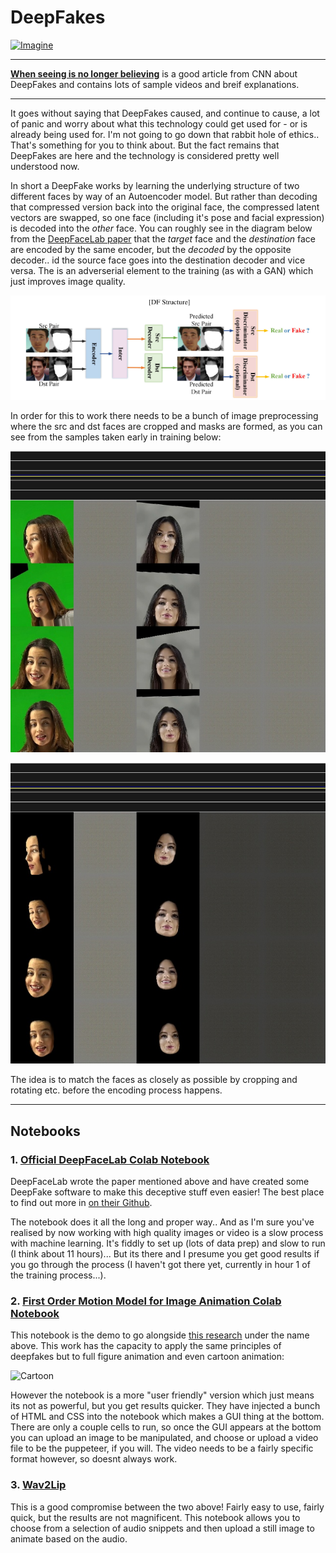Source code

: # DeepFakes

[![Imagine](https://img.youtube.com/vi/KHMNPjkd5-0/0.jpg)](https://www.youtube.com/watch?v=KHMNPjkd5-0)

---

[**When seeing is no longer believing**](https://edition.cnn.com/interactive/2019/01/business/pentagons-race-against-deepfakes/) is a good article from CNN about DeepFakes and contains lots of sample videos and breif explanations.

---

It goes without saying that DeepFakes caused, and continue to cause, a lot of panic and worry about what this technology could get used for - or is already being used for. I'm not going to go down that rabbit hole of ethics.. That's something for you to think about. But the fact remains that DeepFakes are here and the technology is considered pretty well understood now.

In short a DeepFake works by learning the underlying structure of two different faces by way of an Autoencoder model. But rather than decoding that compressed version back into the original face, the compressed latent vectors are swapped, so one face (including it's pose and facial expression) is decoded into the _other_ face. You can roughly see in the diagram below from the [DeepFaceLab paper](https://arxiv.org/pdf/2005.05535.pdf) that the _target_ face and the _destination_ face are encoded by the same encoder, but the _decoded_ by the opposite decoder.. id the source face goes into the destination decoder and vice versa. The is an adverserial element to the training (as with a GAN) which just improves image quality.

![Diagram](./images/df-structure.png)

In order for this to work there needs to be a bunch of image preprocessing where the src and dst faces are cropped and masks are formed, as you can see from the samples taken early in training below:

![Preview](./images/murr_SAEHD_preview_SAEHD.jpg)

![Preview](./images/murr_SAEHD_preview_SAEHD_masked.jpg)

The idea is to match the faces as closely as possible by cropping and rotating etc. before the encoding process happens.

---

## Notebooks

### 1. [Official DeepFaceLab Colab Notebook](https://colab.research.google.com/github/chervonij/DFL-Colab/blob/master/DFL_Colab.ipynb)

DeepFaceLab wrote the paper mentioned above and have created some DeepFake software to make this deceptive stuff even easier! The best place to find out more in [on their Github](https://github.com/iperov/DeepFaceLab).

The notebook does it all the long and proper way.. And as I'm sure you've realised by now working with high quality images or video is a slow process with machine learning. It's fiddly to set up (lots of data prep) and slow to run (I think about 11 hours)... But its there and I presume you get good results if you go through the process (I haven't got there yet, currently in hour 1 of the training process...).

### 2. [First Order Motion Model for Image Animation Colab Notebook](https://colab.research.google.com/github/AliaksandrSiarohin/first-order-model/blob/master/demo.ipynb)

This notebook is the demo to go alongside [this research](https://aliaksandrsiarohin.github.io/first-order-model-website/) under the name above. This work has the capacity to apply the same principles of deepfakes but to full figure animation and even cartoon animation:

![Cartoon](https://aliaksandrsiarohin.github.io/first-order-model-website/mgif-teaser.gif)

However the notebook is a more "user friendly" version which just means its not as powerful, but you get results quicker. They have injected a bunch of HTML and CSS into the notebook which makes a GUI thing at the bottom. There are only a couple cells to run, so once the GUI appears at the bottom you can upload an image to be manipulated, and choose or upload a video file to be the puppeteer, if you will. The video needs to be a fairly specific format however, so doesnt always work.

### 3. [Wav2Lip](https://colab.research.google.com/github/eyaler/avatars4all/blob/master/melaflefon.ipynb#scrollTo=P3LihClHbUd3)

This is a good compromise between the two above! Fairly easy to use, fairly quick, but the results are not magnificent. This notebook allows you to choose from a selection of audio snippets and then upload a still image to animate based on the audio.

━━━

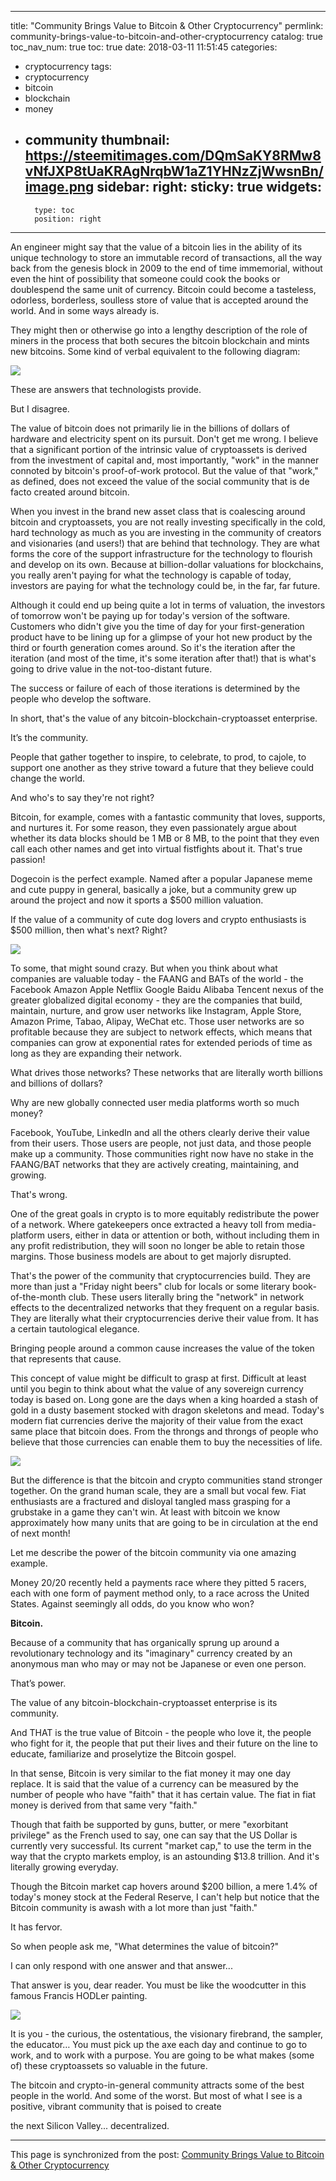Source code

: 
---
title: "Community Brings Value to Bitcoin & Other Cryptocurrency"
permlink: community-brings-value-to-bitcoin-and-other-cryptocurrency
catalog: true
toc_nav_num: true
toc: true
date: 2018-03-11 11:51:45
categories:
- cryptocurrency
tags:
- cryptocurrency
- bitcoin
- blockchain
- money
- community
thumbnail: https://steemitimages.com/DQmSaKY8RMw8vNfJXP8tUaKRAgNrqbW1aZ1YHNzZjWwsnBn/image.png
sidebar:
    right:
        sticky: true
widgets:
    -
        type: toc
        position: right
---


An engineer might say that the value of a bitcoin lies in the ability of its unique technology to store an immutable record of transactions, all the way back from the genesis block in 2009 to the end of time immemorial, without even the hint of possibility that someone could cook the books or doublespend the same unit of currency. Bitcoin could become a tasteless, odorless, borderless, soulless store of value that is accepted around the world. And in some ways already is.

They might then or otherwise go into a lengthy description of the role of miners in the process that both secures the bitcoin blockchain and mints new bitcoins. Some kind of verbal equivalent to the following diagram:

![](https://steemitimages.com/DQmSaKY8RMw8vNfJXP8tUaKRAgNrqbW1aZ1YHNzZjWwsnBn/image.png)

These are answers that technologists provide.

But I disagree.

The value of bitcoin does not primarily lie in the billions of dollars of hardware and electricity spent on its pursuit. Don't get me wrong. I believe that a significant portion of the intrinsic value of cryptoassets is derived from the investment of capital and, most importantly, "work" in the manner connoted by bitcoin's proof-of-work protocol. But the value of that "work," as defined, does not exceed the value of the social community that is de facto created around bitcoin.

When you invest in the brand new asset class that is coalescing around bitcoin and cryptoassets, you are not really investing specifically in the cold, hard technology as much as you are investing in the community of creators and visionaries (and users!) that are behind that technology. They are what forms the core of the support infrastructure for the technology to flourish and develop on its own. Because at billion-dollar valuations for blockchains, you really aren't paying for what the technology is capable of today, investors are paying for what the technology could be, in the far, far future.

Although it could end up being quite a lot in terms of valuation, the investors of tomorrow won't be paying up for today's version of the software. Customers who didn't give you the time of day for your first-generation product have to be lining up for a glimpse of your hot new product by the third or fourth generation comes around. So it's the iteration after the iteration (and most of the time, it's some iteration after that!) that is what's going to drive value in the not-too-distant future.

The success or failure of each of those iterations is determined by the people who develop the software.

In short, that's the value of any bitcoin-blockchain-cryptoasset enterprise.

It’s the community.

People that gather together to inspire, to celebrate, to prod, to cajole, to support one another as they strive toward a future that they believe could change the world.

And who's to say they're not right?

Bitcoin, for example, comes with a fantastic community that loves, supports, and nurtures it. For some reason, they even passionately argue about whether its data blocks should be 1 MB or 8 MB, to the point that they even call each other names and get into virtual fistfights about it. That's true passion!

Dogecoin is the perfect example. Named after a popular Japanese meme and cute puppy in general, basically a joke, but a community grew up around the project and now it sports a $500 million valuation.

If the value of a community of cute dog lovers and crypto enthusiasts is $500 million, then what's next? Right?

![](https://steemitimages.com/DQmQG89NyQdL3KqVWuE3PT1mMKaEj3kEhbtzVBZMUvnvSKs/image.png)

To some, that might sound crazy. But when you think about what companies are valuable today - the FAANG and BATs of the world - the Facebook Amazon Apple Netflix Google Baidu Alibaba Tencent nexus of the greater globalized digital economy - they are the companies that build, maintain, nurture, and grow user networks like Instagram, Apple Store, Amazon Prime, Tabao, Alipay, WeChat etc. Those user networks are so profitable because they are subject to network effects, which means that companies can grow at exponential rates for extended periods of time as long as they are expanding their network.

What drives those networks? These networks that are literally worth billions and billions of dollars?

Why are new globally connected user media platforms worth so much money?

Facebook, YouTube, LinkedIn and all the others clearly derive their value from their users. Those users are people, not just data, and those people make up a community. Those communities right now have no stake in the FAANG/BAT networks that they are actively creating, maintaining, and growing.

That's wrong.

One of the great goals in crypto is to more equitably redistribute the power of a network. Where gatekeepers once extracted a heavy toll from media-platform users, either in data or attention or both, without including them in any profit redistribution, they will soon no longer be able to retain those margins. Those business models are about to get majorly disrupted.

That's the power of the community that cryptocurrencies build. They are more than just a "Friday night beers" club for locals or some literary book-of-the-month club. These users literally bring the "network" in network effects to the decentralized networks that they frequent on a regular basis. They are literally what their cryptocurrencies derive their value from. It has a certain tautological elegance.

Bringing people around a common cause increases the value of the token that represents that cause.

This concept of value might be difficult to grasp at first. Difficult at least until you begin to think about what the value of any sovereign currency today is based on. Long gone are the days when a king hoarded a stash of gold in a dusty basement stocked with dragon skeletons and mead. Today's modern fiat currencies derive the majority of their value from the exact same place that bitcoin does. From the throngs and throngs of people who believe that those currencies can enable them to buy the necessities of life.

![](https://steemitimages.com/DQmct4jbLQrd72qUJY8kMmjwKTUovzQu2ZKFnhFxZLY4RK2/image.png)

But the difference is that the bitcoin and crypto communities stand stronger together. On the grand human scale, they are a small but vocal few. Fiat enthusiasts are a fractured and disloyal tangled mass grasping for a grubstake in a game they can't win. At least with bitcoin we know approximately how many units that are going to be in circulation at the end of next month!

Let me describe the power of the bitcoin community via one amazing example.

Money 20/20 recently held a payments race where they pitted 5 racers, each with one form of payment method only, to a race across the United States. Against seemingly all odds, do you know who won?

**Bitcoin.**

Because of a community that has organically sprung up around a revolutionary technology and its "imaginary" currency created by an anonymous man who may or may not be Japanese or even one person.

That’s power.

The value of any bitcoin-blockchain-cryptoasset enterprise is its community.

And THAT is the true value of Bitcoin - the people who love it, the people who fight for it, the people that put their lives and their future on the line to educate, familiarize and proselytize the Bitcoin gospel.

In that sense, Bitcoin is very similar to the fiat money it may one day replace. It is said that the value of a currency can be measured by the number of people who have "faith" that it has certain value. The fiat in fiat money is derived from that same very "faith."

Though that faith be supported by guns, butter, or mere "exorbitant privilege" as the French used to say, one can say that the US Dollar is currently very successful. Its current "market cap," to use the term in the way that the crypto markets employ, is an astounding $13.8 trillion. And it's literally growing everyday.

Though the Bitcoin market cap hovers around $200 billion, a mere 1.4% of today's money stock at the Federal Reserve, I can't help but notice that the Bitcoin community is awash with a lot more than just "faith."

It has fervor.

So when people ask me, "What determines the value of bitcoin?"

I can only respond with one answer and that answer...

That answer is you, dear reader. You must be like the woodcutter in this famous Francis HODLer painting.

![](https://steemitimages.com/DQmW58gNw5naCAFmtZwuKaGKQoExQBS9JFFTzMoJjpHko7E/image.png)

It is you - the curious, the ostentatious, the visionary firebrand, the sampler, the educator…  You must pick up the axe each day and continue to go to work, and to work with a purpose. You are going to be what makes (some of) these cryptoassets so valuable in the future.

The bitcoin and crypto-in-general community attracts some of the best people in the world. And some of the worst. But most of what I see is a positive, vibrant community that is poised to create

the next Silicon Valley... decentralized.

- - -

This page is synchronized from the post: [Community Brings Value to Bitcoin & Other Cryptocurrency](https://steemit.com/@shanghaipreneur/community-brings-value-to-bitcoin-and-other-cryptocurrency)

━━━

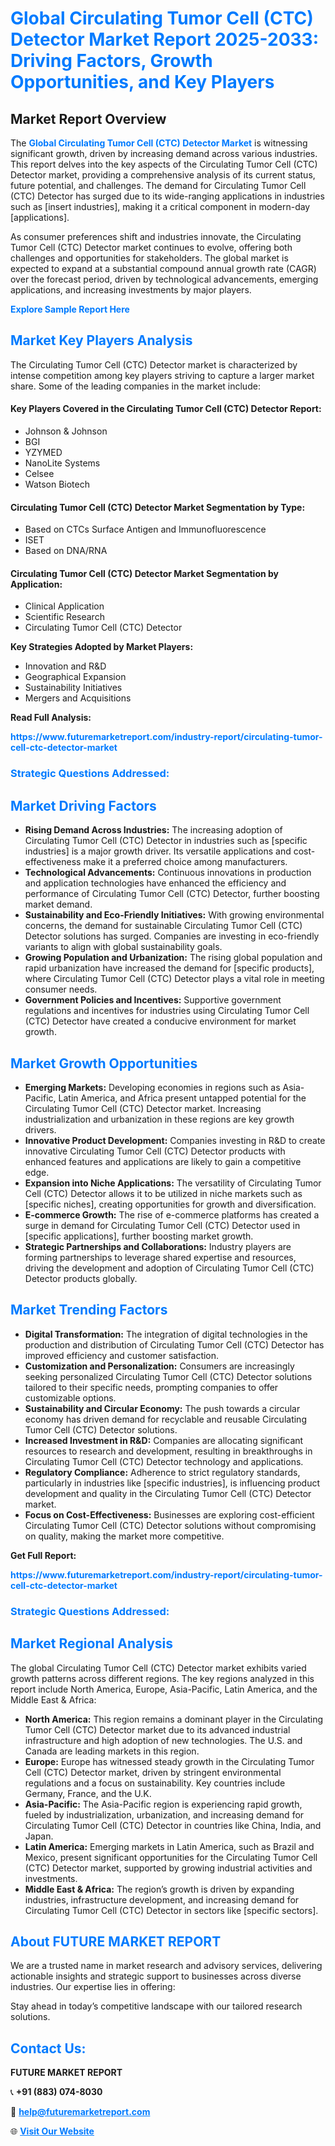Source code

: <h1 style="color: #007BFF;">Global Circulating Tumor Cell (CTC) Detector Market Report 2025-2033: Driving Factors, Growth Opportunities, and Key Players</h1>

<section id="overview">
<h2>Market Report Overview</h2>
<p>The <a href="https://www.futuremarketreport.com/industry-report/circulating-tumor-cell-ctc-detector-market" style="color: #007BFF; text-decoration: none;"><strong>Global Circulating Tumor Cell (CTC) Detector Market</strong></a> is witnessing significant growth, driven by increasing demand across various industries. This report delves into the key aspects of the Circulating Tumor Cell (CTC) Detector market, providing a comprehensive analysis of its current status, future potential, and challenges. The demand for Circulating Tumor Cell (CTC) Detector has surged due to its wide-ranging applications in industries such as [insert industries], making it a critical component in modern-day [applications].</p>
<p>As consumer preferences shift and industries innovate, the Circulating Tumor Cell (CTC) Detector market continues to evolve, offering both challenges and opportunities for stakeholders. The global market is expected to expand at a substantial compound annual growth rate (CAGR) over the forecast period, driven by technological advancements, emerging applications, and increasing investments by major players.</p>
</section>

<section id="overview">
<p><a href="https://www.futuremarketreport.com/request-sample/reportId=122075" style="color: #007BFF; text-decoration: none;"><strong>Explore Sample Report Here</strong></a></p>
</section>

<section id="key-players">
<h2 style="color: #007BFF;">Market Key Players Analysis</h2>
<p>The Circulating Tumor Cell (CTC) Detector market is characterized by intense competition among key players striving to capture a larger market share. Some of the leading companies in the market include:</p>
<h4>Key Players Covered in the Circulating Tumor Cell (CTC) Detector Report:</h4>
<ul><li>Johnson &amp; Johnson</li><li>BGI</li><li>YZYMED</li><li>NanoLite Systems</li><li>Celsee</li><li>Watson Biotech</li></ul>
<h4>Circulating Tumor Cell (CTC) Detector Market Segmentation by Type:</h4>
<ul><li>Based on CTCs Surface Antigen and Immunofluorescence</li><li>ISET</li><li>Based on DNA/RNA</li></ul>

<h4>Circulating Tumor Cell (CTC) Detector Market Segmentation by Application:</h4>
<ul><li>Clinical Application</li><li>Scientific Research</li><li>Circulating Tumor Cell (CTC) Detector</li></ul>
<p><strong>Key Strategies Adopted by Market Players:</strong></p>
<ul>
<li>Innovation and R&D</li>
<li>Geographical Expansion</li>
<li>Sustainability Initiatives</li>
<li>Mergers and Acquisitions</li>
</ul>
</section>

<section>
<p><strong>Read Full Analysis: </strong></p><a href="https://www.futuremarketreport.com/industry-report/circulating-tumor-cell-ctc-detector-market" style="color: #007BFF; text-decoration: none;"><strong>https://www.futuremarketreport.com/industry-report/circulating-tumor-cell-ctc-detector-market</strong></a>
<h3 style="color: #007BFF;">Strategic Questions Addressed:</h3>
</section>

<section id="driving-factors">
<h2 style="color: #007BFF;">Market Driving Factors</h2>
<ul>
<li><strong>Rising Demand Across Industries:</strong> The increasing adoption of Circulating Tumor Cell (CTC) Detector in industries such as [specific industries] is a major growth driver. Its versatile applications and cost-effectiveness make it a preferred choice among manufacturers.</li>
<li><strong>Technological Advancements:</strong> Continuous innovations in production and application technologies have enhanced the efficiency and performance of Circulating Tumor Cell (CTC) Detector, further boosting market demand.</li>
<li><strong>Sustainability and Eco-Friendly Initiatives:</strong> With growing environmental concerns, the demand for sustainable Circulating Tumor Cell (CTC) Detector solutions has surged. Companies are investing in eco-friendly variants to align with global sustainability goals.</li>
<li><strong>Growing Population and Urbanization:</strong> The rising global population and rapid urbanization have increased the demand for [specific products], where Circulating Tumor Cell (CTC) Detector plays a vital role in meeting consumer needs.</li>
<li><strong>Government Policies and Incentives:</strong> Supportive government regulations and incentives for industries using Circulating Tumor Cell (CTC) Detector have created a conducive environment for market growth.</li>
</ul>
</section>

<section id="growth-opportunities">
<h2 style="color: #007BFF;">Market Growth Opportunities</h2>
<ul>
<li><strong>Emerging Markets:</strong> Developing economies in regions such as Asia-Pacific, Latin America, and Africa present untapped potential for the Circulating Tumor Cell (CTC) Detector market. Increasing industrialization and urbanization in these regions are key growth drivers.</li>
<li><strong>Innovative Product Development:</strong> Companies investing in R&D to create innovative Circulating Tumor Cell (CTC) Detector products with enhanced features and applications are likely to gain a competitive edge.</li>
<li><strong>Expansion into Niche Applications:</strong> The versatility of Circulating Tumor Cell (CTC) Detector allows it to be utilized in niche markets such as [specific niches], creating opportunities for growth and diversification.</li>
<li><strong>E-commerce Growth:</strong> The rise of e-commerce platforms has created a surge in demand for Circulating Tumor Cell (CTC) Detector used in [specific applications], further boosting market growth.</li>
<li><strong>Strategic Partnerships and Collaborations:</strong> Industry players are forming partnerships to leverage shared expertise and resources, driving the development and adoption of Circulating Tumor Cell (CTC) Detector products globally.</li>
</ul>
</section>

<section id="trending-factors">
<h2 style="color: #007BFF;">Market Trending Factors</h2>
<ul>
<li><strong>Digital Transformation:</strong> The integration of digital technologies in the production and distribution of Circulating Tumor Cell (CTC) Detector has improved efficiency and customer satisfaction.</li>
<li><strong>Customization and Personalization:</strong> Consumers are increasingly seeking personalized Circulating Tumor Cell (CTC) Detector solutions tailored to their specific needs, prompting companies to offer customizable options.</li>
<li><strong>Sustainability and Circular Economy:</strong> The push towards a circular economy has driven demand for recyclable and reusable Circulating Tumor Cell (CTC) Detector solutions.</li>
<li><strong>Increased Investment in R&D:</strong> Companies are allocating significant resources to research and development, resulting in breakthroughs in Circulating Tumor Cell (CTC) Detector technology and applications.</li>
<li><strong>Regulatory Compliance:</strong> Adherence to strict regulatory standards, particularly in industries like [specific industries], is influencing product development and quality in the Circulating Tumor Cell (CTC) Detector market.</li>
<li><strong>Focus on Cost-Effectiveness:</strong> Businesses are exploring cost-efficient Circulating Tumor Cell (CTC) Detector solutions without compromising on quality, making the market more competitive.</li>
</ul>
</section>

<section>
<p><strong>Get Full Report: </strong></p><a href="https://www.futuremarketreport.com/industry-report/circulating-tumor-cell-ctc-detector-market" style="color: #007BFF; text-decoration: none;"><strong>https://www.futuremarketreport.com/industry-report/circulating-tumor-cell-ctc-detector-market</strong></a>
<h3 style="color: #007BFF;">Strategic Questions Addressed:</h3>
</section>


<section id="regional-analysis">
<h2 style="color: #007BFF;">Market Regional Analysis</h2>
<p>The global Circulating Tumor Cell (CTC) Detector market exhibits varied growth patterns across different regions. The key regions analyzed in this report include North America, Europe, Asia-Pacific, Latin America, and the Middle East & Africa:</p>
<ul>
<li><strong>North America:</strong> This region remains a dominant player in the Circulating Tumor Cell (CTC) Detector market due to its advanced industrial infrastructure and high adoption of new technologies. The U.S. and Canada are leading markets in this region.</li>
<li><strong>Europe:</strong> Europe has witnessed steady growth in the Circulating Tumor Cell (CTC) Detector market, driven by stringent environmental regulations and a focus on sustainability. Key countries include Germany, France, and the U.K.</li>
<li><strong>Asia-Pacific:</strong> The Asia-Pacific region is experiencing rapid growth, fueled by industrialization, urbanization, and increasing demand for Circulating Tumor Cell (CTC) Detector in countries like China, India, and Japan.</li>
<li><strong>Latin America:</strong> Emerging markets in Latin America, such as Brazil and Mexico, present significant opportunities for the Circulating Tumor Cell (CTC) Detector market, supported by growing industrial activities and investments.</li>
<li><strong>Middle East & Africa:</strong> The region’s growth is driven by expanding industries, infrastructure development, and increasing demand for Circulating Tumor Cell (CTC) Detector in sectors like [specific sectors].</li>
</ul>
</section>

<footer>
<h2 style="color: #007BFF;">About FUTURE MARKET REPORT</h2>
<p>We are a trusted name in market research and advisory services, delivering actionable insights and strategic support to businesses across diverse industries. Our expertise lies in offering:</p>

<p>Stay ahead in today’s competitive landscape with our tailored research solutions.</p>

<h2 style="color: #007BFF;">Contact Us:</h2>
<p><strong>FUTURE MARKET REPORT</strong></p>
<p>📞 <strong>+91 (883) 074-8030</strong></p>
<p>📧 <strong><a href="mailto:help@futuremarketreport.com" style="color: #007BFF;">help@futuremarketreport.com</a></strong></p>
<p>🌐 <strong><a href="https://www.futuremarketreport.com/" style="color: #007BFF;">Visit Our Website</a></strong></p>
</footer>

━━━

• What is expected: Restate word for word the entries above from the line with "DeepFaceLab wrote the" through the line with "This notebook is", inclusive, leaving out everything else.

• Task answer:
DeepFaceLab wrote the paper mentioned above and have created some DeepFake software to make this deceptive stuff even easier! The best place to find out more in [on their Github](https://github.com/iperov/DeepFaceLab).

The notebook does it all the long and proper way.. And as I'm sure you've realised by now working with high quality images or video is a slow process with machine learning. It's fiddly to set up (lots of data prep) and slow to run (I think about 11 hours)... But its there and I presume you get good results if you go through the process (I haven't got there yet, currently in hour 1 of the training process...).

### 2. [First Order Motion Model for Image Animation Colab Notebook](https://colab.research.google.com/github/AliaksandrSiarohin/first-order-model/blob/master/demo.ipynb)

This notebook is the demo to go alongside [this research](https://aliaksandrsiarohin.github.io/first-order-model-website/) under the name above. This work has the capacity to apply the same principles of deepfakes but to full figure animation and even cartoon animation:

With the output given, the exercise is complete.